Under Section 1, tying (i.e., the requirement that a customer purchases a different product alongside the one it wants) can be an antitrust violation when the seller has sufficient power in the relevant antitrust market for the product the customer wants to "coerce" the customer to purchase another product. See Jefferson Parish Hospital Dist. No. 2 et al. v. Hyde, 466 U.S. 2, 3 (1984).
Similarly, under Section 1, vertical restraints like MFN clauses can be considered anticompetitive when used by firms with market power. See United States v. Apple, Inc., 791 F.3d 290, 320 (2d Cir. 2015).
After oral argument on Dec. 13, 2024, Judge Garnett again ruled for Fubo. She found that Fox and Disney had tied two distinct products — sports and non-sports channels — and that Fubo plausibly alleged actual coercion.
She also found that even though Fox and Disney had presumptively insufficient market shares to infer either had market power, the combination of their live sports licenses and market shares created market power for both. She found that Fubo sufficiently pleaded that bundling caused Fubo to pay more and pass that cost on to consumers.
Regarding the MFN claims, she found that Fubo had plausibly alleged (i) Defendants each had market power and (ii) a connection between the price Fubo pays and the alleged price floor set by Defendants.
Aftermath
This litigation was ultimately resolved on Jan. 6, 2025, just hours before the parties were set to argue Defendants' appeal before the 2nd Circuit, when Disney announced it was purchasing approximately 70% of Fubo and would combine it with its Hulu + Live TV business. As part of a settlement, Defendants agreed to pay Fubo a total of $220 million and Disney provided Fubo a $145 million loan.
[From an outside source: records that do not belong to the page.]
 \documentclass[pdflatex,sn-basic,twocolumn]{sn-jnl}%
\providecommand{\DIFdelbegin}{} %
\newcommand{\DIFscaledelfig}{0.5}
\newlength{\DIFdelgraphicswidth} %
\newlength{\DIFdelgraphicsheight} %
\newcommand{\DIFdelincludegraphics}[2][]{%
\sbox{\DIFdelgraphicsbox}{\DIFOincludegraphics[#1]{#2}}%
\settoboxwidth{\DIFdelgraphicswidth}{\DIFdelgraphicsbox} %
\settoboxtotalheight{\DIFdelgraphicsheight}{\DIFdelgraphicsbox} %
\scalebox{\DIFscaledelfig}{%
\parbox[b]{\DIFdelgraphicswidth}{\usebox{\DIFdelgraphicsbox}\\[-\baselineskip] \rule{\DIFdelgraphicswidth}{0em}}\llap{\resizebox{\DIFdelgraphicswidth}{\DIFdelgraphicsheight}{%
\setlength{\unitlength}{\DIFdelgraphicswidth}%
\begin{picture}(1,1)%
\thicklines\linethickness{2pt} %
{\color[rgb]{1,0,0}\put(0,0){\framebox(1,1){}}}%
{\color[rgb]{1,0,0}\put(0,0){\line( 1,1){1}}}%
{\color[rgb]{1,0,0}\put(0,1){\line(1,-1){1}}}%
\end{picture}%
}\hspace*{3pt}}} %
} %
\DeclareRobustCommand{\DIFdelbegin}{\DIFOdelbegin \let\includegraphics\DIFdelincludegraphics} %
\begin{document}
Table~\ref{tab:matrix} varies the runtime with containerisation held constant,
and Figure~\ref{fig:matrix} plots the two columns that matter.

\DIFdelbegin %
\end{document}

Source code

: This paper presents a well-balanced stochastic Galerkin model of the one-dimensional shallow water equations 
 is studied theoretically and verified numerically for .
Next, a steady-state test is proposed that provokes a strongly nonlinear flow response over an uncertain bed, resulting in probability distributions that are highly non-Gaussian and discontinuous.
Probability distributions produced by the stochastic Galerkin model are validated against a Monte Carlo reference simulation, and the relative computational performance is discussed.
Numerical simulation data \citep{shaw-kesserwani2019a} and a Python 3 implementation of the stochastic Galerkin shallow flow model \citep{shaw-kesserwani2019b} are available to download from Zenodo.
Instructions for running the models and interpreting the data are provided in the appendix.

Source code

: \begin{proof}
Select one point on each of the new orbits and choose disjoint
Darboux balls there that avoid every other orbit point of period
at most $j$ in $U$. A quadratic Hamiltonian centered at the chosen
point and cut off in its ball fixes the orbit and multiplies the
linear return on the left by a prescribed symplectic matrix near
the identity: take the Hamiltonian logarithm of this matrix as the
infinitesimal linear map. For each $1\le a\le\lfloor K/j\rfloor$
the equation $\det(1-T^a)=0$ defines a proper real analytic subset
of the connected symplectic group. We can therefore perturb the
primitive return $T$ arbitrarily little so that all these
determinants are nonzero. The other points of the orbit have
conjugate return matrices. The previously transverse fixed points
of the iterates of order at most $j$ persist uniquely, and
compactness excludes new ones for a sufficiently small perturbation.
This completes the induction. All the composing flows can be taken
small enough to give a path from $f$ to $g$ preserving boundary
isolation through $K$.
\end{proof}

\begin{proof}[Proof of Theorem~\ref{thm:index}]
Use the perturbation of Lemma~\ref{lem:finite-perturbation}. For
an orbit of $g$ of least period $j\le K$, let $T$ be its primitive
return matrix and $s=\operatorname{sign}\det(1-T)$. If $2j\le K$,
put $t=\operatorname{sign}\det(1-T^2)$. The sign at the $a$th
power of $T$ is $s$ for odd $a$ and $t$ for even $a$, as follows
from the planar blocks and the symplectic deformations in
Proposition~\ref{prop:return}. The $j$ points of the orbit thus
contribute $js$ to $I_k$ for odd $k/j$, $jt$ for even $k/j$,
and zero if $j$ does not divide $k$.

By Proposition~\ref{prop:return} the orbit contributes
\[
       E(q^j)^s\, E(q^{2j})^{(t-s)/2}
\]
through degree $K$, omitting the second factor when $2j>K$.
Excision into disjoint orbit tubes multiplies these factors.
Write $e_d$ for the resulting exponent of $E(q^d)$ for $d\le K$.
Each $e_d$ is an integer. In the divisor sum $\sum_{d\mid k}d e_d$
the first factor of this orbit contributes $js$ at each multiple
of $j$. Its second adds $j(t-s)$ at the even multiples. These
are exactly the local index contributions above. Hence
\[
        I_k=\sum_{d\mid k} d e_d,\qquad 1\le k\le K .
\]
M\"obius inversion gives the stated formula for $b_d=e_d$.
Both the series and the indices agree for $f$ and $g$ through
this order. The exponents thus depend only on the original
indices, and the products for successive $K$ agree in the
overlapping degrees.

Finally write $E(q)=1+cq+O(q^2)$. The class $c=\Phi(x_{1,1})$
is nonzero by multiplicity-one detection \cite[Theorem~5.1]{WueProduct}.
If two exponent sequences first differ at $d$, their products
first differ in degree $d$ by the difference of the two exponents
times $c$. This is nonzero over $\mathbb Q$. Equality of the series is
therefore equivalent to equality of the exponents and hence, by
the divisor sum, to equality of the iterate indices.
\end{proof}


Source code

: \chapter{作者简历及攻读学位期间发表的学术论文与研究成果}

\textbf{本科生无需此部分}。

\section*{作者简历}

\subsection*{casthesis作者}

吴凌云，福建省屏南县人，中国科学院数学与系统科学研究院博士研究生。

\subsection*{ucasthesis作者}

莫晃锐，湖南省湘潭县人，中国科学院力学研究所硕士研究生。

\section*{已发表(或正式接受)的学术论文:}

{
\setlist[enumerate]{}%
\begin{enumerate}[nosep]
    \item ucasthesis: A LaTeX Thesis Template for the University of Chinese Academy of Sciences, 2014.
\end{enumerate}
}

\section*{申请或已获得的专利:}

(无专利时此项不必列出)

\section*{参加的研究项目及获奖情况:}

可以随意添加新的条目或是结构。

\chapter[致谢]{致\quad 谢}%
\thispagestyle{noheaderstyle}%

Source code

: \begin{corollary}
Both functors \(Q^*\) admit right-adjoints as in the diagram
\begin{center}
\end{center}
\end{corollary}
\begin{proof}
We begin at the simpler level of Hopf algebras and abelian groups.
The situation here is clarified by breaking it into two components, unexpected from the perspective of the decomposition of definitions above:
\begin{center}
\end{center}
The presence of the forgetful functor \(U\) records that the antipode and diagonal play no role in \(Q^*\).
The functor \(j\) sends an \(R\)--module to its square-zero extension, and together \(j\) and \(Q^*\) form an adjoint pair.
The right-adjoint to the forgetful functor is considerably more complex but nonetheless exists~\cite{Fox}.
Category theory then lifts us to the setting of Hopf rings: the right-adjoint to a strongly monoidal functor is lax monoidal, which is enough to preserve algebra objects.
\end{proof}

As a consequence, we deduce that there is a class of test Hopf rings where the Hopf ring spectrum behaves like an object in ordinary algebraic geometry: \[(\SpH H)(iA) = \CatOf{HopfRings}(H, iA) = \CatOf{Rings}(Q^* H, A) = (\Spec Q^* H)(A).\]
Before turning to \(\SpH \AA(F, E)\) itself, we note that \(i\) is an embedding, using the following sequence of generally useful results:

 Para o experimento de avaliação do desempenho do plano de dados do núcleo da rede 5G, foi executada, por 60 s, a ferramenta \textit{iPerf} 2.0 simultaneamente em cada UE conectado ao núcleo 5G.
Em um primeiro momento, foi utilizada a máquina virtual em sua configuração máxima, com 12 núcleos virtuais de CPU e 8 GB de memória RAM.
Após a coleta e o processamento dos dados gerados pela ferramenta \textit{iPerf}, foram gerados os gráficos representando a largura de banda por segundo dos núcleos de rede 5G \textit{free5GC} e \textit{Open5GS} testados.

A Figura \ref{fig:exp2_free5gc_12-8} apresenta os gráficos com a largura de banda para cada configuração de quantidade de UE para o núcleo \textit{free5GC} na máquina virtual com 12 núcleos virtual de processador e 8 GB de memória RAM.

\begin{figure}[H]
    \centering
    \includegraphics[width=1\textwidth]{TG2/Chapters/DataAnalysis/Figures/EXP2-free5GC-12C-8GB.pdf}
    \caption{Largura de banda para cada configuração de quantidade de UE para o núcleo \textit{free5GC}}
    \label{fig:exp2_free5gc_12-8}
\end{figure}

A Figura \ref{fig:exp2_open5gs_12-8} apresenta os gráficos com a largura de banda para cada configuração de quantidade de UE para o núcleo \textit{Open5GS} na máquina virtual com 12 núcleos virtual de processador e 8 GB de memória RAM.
Defendants then announced they would be relaunching Venu, but after receiving letters from DirecTV and EchoStar, Dish Network's parent, on Jan. 10, 2025, Defendants decided to "discontinue" Venu to "focus[] on existing products and distribution channels." Press Release, Joint Statement from ESPN, Fox and WBD (Jan. 10, 2025).
The Disney/Fubo transaction is being reviewed by the DOJ and has drawn attention from elected representatives like Senator Elizabeth Warren. See Letter from Senator Elizabeth Warren to the DOJ Acting Assistant Attorney General, opens new tab (Feb. 19, 2025).
Beyond the eventual fate of Fubo and the live pay TV industry, Judge Garnett's two opinions signal potentially greater judicial skepticism of both horizontal competitor JVs and bundling more broadly. It remains to be seen if these decisions were fact dependent or the start of a growing trend.
Notably, from the ashes of Venu came MySports, a $69/month sports-only package from DirecTV containing many of the channels Venu would have included. This emphasized the continued malleability of the live pay TV industry, and it remains to be seen whether or to what extent antitrust law may play a role in such future shifts.